● **Source data**:
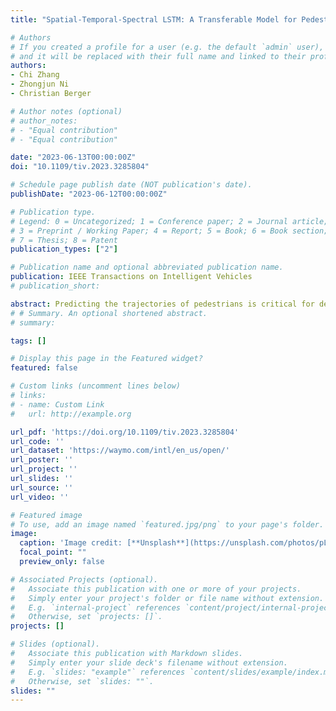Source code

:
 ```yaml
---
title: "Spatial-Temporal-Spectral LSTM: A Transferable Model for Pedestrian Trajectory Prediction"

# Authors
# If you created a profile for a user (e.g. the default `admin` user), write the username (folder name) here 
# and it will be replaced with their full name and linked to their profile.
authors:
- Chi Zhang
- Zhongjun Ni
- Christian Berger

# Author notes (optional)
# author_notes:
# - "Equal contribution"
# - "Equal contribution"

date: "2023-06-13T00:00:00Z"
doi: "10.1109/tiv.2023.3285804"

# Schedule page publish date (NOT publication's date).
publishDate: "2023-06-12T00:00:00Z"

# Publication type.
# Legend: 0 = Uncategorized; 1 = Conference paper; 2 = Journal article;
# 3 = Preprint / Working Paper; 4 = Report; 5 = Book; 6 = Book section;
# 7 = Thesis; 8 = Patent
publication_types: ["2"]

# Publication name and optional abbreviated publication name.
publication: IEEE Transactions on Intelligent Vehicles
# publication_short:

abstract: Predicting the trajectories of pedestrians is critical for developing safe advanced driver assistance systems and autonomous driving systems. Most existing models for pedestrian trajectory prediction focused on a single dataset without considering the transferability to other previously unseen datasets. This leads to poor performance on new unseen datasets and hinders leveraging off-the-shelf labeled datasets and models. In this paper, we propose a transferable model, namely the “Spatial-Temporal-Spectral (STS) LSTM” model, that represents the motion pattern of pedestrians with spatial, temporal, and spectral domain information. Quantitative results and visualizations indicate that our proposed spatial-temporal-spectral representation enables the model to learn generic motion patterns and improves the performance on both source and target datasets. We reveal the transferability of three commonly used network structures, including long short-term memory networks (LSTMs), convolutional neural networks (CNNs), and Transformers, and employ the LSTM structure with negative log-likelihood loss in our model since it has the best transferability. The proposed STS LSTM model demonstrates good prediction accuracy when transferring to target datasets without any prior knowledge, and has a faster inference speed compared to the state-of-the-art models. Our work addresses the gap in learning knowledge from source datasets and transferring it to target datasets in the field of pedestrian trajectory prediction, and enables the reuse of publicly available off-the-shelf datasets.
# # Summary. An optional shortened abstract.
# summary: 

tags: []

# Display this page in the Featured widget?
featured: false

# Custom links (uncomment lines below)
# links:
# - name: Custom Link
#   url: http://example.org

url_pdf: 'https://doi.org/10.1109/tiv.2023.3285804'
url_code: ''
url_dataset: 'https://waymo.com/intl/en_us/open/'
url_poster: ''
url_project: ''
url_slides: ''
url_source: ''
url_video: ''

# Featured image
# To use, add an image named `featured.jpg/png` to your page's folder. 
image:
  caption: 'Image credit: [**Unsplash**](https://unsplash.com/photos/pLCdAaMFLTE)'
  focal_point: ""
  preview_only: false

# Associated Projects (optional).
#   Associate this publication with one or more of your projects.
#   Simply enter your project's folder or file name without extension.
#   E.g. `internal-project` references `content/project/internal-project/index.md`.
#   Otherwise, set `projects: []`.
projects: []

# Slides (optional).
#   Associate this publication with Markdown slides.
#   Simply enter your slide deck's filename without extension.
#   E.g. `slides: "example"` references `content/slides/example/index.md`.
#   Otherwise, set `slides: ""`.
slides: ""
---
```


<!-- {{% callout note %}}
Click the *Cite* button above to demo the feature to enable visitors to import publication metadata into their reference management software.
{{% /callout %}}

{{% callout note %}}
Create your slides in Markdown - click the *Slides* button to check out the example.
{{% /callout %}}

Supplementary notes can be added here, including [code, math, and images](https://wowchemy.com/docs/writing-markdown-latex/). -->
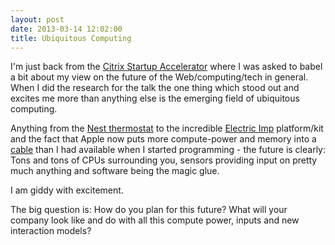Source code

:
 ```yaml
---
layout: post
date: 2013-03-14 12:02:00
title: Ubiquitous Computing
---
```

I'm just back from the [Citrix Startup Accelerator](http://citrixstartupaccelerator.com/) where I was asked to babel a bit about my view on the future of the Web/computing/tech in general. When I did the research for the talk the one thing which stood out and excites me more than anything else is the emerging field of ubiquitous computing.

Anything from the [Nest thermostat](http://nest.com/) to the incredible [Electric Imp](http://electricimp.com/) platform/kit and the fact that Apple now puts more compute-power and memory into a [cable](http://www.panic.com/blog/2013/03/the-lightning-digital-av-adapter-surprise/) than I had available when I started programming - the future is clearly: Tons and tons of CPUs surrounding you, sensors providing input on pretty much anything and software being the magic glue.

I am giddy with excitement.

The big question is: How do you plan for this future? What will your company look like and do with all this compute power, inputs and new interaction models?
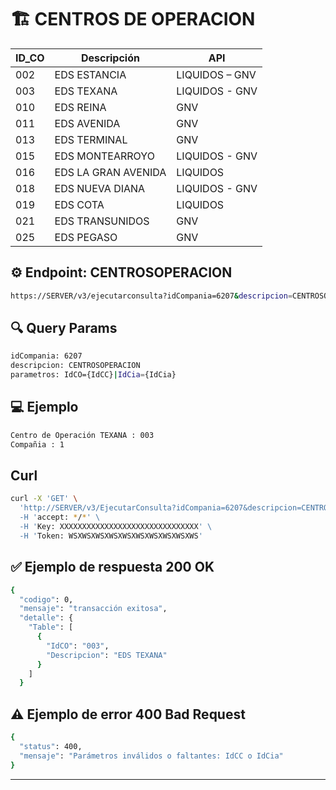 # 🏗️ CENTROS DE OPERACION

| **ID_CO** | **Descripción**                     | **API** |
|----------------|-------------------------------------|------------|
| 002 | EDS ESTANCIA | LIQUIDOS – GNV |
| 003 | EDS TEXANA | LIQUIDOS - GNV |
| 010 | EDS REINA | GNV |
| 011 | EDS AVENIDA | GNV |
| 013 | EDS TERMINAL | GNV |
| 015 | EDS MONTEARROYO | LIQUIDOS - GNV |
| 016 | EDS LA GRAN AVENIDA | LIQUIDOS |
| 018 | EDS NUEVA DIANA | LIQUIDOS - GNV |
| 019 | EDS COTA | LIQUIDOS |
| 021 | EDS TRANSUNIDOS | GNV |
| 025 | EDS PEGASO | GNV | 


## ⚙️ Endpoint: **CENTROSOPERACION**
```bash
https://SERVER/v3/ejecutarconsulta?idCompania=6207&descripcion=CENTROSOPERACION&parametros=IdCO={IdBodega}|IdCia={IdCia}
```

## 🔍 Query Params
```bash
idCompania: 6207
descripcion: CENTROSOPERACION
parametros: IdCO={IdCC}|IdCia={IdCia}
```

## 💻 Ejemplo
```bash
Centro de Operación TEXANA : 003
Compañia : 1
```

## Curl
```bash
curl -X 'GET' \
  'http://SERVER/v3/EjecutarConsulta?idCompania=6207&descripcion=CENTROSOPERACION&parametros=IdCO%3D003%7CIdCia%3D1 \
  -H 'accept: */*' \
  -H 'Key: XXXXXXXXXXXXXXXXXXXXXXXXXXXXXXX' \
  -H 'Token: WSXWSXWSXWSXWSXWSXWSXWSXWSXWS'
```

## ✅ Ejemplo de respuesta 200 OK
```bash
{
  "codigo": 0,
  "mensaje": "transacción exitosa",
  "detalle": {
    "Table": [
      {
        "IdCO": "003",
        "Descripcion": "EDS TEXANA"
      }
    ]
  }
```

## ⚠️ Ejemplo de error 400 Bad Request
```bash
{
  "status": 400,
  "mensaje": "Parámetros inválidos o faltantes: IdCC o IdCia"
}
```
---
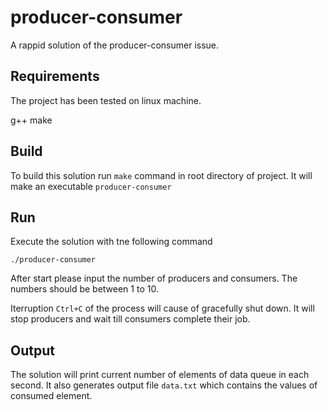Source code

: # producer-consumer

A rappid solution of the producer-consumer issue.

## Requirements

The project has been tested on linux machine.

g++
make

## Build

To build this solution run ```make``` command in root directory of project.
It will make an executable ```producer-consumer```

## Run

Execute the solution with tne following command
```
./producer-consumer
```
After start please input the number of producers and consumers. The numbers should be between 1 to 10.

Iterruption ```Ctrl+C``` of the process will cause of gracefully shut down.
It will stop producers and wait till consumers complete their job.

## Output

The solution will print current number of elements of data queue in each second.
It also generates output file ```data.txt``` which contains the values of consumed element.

● **Task to carry out**:
When a line in the listing includes the word "LIQUIDOS", report that line in full.

● **Exercise solution**:
| 002 | EDS ESTANCIA | LIQUIDOS – GNV |
| 003 | EDS TEXANA | LIQUIDOS - GNV |
| 015 | EDS MONTEARROYO | LIQUIDOS - GNV |
| 016 | EDS LA GRAN AVENIDA | LIQUIDOS |
| 018 | EDS NUEVA DIANA | LIQUIDOS - GNV |
| 019 | EDS COTA | LIQUIDOS |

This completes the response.